2. Taraf Devletler, çocuğun kültürel ve sanatsal yaşama tam olarak katılma hakkına saygı duyarak tanırlar ve özendirirler ve çocuklar için, boş zamanı değerlendirmeye, dinlenmeye, sanata ve kültüre ilişkin (etkinlikler) konusunda uygun ve eşit fırsatların sağlanmasını teşvik ederler.”

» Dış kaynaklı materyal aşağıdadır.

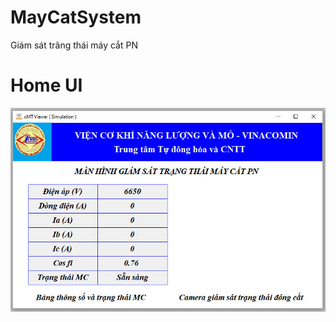 # MayCatSystem
 Giám sát trâng thái máy cắt PN


# Home UI

![home ui](https://github.com/TiepHoangDev/MayCatSystem/blob/5fa2f4eacb7e46bc9948e364a186b62670724d31/docs/home%20ui.jpg)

2. Taraf Devletler, çocuğun kültürel ve sanatsal yaşama tam olarak katılma hakkına saygı duyarak tanırlar ve özendirirler ve çocuklar için, boş zamanı değerlendirmeye, dinlenmeye, sanata ve kültüre ilişkin (etkinlikler) konusunda uygun ve eşit fırsatların sağlanmasını teşvik ederler.”
Yar. Doç Dr Işık Kamaraj hem Eğitim
Fakültesi öğrencileri için, hem de toplumsal anlamı nedeniyle çocuklar
için Oyun Oynama Günü’nü kutladıklarını söyledi.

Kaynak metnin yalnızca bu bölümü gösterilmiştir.